They call it 'free home delivery'. But are hotels and restaurants charging you more than the MRP for supplying packaged products like soft drinks, bottled water, chips at your doorsteps?

delhi Updated: Sep 07, 2009, 01:18 IST
Harish V. Nair
Harish V. Nair
Hindustan Times

They call it 'free home delivery'. But are hotels and restaurants charging you more than the MRP for supplying packaged products like soft drinks, bottled water, chips at your doorsteps?

Ankit Jain (26), a lawyer and resident of Patparganj, believes they are.

An outlet of Nirula’s at Mayur Vihar charged him Rs 35 for a 500 ml Coke bottle delivered at his home with burgers though its maximum retail price was Rs 15.

Similarly, lawyer Anupam Tripathi, residing in Preet Vihar, who had ordered a soft drink worth Rs 20 and was charged Rs 30.

But this might soon end. The National Consumer Disputes Redressal Commission has upheld orders of the district and state consumer forums in Ankit Jain’s case that home delivery service cannot be construed as a sale in restaurant where food is served and consumers cannot be charged more than MRP.

What does it mean

The commission held that customers can be charged more than MRP only in restaurants where they are provided added services such as air-condition, ambience, music, etc. However, the same cannot be applied in case of home delivery.

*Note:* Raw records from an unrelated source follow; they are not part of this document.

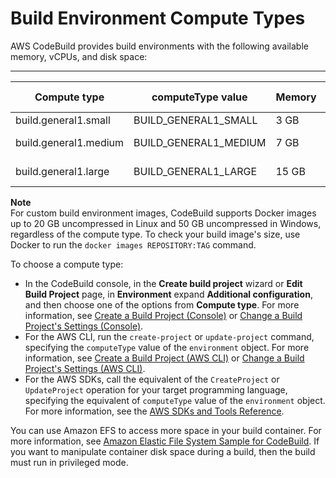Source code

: # Build Environment Compute Types<a name="build-env-ref-compute-types"></a>

AWS CodeBuild provides build environments with the following available memory, vCPUs, and disk space:


****  

| Compute type | computeType value | Memory | vCPUs | Disk space | Operating system | 
| --- | --- | --- | --- | --- | --- | 
| build\.general1\.small | BUILD\_GENERAL1\_SMALL | 3 GB | 2 | 64 GB | Linux | 
| build\.general1\.medium | BUILD\_GENERAL1\_MEDIUM | 7 GB | 4 | 128 GB | Linux, Windows | 
| build\.general1\.large | BUILD\_GENERAL1\_LARGE | 15 GB | 8 | 128 GB | Linux, Windows | 

**Note**  
For custom build environment images, CodeBuild supports Docker images up to 20 GB uncompressed in Linux and 50 GB uncompressed in Windows, regardless of the compute type\. To check your build image's size, use Docker to run the `docker images REPOSITORY:TAG` command\.

To choose a compute type:
+ In the CodeBuild console, in the **Create build project** wizard or **Edit Build Project** page, in **Environment** expand **Additional configuration**, and then choose one of the options from **Compute type**\. For more information, see [Create a Build Project \(Console\)](create-project.md#create-project-console) or [Change a Build Project's Settings \(Console\)](change-project.md#change-project-console)\.
+ For the AWS CLI, run the `create-project` or `update-project` command, specifying the `computeType` value of the `environment` object\. For more information, see [Create a Build Project \(AWS CLI\)](create-project.md#create-project-cli) or [Change a Build Project's Settings \(AWS CLI\)](change-project.md#change-project-cli)\.
+ For the AWS SDKs, call the equivalent of the `CreateProject` or `UpdateProject` operation for your target programming language, specifying the equivalent of `computeType` value of the `environment` object\. For more information, see the [AWS SDKs and Tools Reference](sdk-ref.md)\.

You can use Amazon EFS to access more space in your build container\. For more information, see [Amazon Elastic File System Sample for CodeBuild](sample-efs.md)\. If you want to manipulate container disk space during a build, then the build must run in privileged mode\.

The Federation of Hotels and Restaurants Association of India had rallied behind Nirula’s and moved the apex consumer court against the order of state consumer court asking the food chain to pay a fine of Rs 27,000 and refund the extra amount charged.

The national forum was not impressed with the argument that price quoted by hotels and restaurants are inclusive of services being offered with the product whether in the premises or home delivery.

The apex forum also rejected the hotel federation’s argument that the “customer is well aware of the price he will have to pay. It is up to the customer whether he wants to buy the product. Even if the price list is not available to the customer he is always quoted the price on the phone when he places the order”.

Jain had first moved the District Consumer Forum, which clearly ruled that customers cannot be charged extra for supply at door steps. Nirula’s had subsequently challenged it in the State Consumer Forum

Before the state commission, Nirula’s had said mere selling of products was not the “core activity” but customers are being charged extra for the “overall services rendered”.

Jain said, “Why should we pay extra when they are delivering at home and we do not use the air-condition, enjoy the ambience and music—the factors they generally cite to make us shell out extra?”

‘Fighting for rights gives me a high’

Ankit Jain, the lawyer who took on the eateries on the issue of charging over MRP in home delivery, was just a 24-year-old second year student at the Law Centre, Delhi University, when he won the first round against Nirula’s in 2005 at the district consumer forum.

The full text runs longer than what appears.